### Task instructions
Reproduce the data exactly. Omit no record.
START The data
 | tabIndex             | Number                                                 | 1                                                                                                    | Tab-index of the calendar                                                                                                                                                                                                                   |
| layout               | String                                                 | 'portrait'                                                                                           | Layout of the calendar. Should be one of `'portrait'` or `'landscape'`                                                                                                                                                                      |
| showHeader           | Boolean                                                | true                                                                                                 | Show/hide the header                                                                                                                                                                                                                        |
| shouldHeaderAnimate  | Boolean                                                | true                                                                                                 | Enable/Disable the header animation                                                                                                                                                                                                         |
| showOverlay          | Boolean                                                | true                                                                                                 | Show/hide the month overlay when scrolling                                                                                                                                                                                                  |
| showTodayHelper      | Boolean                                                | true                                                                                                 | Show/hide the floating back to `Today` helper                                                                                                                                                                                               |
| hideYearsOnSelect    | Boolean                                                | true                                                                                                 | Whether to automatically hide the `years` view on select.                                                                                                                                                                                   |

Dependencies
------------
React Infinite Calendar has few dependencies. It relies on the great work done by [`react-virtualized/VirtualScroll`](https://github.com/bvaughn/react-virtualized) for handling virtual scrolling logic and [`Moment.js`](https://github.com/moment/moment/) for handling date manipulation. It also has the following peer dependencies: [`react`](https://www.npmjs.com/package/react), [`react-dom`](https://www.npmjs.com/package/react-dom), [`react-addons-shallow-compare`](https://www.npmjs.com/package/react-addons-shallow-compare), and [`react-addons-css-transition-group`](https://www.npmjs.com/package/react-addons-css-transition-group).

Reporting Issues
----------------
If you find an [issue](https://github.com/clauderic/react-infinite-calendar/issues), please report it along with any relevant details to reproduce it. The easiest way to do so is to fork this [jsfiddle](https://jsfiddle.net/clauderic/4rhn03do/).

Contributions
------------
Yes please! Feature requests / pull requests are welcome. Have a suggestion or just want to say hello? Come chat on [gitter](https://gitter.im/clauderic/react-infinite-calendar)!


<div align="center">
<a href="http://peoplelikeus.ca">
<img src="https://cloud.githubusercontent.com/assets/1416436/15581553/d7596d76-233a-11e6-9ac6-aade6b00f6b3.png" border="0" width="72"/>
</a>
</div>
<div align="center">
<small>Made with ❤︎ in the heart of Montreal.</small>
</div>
END The data
### Answer space
 | tabIndex             | Number                                                 | 1                                                                                                    | Tab-index of the calendar                                                                                                                                                                                                                   |
| layout               | String                                                 | 'portrait'                                                                                           | Layout of the calendar. Should be one of `'portrait'` or `'landscape'`                                                                                                                                                                      |
| showHeader           | Boolean                                                | true                                                                                                 | Show/hide the header                                                                                                                                                                                                                        |
| shouldHeaderAnimate  | Boolean                                                | true                                                                                                 | Enable/Disable the header animation                                                                                                                                                                                                         |
| showOverlay          | Boolean                                                | true                                                                                                 | Show/hide the month overlay when scrolling                                                                                                                                                                                                  |
| showTodayHelper      | Boolean                                                | true                                                                                                 | Show/hide the floating back to `Today` helper                                                                                                                                                                                               |
| hideYearsOnSelect    | Boolean                                                | true                                                                                                 | Whether to automatically hide the `years` view on select.                                                                                                                                                                                   |

Dependencies
------------
React Infinite Calendar has few dependencies. It relies on the great work done by [`react-virtualized/VirtualScroll`](https://github.com/bvaughn/react-virtualized) for handling virtual scrolling logic and [`Moment.js`](https://github.com/moment/moment/) for handling date manipulation. It also has the following peer dependencies: [`react`](https://www.npmjs.com/package/react), [`react-dom`](https://www.npmjs.com/package/react-dom), [`react-addons-shallow-compare`](https://www.npmjs.com/package/react-addons-shallow-compare), and [`react-addons-css-transition-group`](https://www.npmjs.com/package/react-addons-css-transition-group).

Reporting Issues
----------------
If you find an [issue](https://github.com/clauderic/react-infinite-calendar/issues), please report it along with any relevant details to reproduce it. The easiest way to do so is to fork this [jsfiddle](https://jsfiddle.net/clauderic/4rhn03do/).

Contributions
------------
Yes please! Feature requests / pull requests are welcome. Have a suggestion or just want to say hello? Come chat on [gitter](https://gitter.im/clauderic/react-infinite-calendar)!


<div align="center">
<a href="http://peoplelikeus.ca">
<img src="https://cloud.githubusercontent.com/assets/1416436/15581553/d7596d76-233a-11e6-9ac6-aade6b00f6b3.png" border="0" width="72"/>
</a>
</div>
<div align="center">
<small>Made with ❤︎ in the heart of Montreal.</small>
</div>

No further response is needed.